Comment mettre en place un CSE multi-sites efficace ?

La feuille de route pour la mise en place d'un CSE multi-sites 1. Déterminer le nombre et le périmètre des établissements distincts : par accord collectif avec les organisations syndicales représentatives ; par accord entre l'employeur et le CSE ; par décision unilatérale de l'employeur en dernier recours. 2. Organiser les élections dans chaque établissement : négocier le protocole d'accord préélectoral ; définir les collèges électoraux ; établir les listes électorales ; organiser le scrutin. 3. Constituer le CSE central : désigner les représentants des CSE d'établissement au CSE central ; assurer une représentation équilibrée des différentes catégories professionnelles. 4. Définir les règles de fonctionnement : établir la périodicité des réunions ; déterminer les modalités de communication entre les différents niveaux ; prévoir la répartition des budgets ; formaliser les procédures de consultation et d'information.

Une répartition équitable des budgets entre établissements L'harmonisation des avantages passe d'abord par une répartition équitable des budgets. Selon l’article L2312-82, dans les entreprises comportant plusieurs comités, la répartition du montant global de la contribution patronale destinée au financement des activités sociales et culturelles est fixée par accord d’entreprise soit au prorata des effectifs des établissements, soit de leur masse salariale ou bien d’une combinaison des deux ; à défaut d’accord, elle est fixée au prorata de la masse salariale de chaque établissement.

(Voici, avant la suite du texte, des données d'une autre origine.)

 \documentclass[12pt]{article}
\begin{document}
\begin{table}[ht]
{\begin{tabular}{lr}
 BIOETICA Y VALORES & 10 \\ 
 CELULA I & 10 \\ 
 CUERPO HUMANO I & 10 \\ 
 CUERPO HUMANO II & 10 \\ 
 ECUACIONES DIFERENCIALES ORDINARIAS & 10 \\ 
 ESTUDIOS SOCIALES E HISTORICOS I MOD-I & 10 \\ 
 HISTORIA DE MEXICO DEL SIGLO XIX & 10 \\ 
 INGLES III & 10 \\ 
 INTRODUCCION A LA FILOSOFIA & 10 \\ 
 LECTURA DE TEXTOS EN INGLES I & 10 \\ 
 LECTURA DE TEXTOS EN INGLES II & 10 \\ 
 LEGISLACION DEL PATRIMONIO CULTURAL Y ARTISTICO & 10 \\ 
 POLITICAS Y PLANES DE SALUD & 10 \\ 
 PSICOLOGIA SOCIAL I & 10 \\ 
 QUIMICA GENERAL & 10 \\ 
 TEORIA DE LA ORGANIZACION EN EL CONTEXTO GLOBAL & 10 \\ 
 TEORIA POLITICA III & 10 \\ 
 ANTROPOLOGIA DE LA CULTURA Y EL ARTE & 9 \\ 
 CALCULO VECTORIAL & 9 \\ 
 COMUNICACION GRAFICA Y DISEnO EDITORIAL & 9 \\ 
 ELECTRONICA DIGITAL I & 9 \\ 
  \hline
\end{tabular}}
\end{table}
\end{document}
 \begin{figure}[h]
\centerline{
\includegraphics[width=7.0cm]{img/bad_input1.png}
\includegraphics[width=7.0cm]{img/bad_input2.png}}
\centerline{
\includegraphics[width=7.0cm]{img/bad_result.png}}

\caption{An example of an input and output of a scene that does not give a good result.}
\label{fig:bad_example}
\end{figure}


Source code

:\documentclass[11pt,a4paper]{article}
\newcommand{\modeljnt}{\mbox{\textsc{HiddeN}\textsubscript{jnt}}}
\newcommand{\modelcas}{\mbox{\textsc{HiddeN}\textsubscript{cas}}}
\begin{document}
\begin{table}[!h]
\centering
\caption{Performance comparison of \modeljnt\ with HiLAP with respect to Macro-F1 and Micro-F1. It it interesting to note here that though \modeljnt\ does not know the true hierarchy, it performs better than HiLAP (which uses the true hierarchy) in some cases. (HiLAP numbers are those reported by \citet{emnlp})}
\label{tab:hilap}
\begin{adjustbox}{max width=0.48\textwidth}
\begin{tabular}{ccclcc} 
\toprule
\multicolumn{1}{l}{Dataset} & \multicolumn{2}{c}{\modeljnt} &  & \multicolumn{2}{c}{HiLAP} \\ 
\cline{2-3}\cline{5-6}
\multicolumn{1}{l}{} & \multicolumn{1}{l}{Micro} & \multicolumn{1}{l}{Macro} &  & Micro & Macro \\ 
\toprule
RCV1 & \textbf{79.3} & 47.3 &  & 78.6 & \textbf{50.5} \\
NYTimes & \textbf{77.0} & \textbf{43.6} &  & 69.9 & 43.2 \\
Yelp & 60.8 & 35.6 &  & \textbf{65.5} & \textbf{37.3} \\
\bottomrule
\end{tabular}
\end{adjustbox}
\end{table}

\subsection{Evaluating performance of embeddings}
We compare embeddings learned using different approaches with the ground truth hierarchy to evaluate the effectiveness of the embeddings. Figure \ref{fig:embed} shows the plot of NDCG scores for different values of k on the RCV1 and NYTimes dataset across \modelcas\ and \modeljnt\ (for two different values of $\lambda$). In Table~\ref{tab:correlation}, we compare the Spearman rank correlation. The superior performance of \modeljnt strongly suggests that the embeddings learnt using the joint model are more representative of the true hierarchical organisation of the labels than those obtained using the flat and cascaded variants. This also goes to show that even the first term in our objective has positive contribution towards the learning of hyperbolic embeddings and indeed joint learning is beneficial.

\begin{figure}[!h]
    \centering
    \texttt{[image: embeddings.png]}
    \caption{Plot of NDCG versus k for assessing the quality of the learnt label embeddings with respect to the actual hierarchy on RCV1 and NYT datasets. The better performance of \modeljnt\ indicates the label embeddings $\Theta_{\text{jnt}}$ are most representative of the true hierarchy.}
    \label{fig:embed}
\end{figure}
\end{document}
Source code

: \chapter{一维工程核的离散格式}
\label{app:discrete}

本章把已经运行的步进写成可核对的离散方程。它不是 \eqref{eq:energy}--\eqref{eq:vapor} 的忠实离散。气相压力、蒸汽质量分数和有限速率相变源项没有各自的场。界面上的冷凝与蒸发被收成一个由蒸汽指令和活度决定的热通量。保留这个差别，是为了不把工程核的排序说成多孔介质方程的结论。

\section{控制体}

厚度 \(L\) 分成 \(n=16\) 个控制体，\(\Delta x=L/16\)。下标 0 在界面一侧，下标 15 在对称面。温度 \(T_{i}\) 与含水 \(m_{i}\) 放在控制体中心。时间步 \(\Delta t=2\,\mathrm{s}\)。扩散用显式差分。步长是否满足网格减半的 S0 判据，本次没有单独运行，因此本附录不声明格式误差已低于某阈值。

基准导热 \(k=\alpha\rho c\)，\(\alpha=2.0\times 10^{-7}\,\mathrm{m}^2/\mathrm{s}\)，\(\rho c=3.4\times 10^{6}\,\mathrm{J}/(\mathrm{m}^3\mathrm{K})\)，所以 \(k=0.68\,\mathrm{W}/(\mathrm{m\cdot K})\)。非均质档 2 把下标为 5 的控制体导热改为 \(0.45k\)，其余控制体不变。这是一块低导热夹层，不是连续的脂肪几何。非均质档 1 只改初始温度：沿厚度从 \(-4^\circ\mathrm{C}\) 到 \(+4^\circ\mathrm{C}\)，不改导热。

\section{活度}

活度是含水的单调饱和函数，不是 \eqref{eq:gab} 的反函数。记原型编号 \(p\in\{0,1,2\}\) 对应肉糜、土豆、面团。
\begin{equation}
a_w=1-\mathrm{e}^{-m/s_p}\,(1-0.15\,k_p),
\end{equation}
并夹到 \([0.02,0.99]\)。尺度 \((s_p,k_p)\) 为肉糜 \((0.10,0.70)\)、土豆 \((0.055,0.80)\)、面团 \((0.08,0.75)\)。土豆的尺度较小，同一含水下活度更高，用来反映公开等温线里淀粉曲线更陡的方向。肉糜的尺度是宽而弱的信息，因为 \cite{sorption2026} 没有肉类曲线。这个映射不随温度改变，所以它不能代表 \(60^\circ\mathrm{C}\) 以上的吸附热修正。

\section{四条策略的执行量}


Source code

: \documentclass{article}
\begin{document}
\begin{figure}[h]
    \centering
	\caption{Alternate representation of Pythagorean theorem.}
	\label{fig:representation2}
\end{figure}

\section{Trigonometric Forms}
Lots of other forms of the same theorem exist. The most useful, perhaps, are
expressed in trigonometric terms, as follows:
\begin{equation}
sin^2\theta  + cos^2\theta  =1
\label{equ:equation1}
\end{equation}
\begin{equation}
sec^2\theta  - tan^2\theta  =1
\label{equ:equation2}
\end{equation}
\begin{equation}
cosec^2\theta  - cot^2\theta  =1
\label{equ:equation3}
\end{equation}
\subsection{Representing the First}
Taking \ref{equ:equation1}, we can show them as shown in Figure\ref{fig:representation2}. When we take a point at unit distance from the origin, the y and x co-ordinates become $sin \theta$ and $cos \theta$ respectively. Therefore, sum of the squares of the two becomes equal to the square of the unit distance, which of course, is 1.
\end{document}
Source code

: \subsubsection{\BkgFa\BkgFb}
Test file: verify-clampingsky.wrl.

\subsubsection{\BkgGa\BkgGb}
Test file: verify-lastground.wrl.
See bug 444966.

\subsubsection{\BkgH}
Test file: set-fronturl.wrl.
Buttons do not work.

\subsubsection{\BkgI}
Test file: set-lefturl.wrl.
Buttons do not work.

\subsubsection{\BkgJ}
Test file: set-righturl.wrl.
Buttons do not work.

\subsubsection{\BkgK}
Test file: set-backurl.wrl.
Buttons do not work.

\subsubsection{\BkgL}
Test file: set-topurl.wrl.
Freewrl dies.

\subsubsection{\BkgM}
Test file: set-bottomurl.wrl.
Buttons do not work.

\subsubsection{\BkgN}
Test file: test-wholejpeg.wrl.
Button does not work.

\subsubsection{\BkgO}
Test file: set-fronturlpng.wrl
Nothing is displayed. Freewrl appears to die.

Une communication efficace entre les différents sites Pour assurer une harmonisation efficace, il est recommandé de mettre en place des mécanismes de coordination, tels que : une commission inter-établissements dédiée à l'harmonisation des avantages ; un système d'information partagé accessible à tous les élus ; des réunions régulières entre représentants des différents CSE. L'Anact recommande d’organiser des temps d’échanges réguliers entre les acteurs du CSE, les salariés et l'encadrement pour revenir sur ce qui a été réalisé dans l'année et identifier les besoins futurs.

Les défis de l'harmonisation des avantages dans un CSE multi-sites

Gérer les disparités entre établissements : un défi commun L’un des principaux défis est de concilier l’équité entre les différents établissements avec la prise en compte de leurs spécificités. La précision du cadre juridique et les mécanismes de négociation permettent d’offrir une représentation équilibrée tout en respectant les réalités locales.